The Storm Shadow’s expansive range means the headquarters of the Russian Black Sea fleet, housed in the Crimean city of Sevastopol, now appears to be within firing range of Ukrainian-held territory, as are several Russian cities near Ukraine’s northeast border. However, such risky targets may not be necessary for Ukraine to disrupt its opponent’s military capabilities. An adviser to the Ukrainian defense minister has suggested the Storm Shadows would be used to target Russian assets such as fuel and ammunition depots as well as command centers located “on the temporarily occupied Ukrainian territory.” Deep missile strikes beyond Russia’s frontlines could also free up defensive forces in the rear to open lanes for Ukrainian assaults.

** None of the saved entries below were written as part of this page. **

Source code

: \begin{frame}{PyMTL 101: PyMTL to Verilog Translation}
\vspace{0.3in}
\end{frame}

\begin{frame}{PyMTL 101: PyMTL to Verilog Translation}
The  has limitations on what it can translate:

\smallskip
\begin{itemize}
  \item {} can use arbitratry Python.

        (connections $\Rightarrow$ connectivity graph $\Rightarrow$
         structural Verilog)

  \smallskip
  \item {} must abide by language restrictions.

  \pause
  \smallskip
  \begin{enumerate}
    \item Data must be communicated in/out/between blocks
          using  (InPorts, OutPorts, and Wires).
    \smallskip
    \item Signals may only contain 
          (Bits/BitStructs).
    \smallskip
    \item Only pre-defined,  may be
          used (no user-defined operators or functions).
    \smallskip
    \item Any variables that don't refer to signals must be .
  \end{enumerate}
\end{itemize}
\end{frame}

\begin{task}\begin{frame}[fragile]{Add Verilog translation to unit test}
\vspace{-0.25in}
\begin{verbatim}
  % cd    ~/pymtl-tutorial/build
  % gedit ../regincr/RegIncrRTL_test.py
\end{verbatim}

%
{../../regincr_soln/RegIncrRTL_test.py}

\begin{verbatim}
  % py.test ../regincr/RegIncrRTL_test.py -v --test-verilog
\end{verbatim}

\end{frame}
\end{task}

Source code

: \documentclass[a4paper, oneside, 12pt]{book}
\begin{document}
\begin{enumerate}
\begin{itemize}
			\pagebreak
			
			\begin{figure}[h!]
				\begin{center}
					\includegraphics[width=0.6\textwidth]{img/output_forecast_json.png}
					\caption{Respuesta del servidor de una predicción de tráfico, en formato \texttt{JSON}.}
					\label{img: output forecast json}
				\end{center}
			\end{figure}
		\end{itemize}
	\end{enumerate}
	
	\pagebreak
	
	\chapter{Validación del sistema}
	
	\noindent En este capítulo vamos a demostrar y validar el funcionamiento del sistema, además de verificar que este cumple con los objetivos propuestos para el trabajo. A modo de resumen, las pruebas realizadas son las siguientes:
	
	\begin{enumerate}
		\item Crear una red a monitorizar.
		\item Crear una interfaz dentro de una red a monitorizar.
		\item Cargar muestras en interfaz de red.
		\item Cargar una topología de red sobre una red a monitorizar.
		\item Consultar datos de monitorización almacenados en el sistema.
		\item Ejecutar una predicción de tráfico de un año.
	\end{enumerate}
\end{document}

In addition to receiving hundreds of Storm Shadows as well as various drone systems from the United Kingdom in the coming months, other European partners have pledged to bolster their military support for Ukraine. Germany has promised nearly $3 billion in additional military assets, including Leopard tanks and other ground combat vehicles, Howitzer artillery systems, air defense systems, and more. The new German aid package is valued at nearly double the country’s total prior contributions to Ukraine’s war effort. France has also promised more armored vehicles and light tanks.
For its part, Russia is expanding its drone cooperation with Iran, with the two countries planning to establish a production facility in Russia capable of producing some six thousand additional drones in the years ahead. So far, Russia has received approximately 400 drones from Iran to use against Ukraine, and it is currently looking for “a more capable and more lethal” version to use in the future, according to U.S. National Security Council spokesperson John Kirby. Russia has used explosive drones to attack Ukrainian critical infrastructure and specifically target cultural heritage sites, at least 1,600 in number, including monuments and memorials, museums, and places of worship. Such attacks are meant not only to cripple Ukraine’s ability to operate and provide basic necessities to its citizens but also to obliterate Ukrainian identity through the destruction of its history and culture. Ukraine has proven adept at shooting down the slower-moving Shahed-136 drones currently available to Russia, especially now that it possesses two top-tier Patriot air defense systems to replace its legacy Soviet systems. The new drone plant is expected to produce a faster, longer-range version of the Shahed-136 that may pose a greater challenge to Ukrainian air defenses. Russia has already launched nine attacks on Kyiv this month, including an exceptionally large missile volley on May 16. The attack reportedly damaged one of Ukraine’s Patriot systems; according to U.S. officials, the damage to the system was minimal and it remains operational.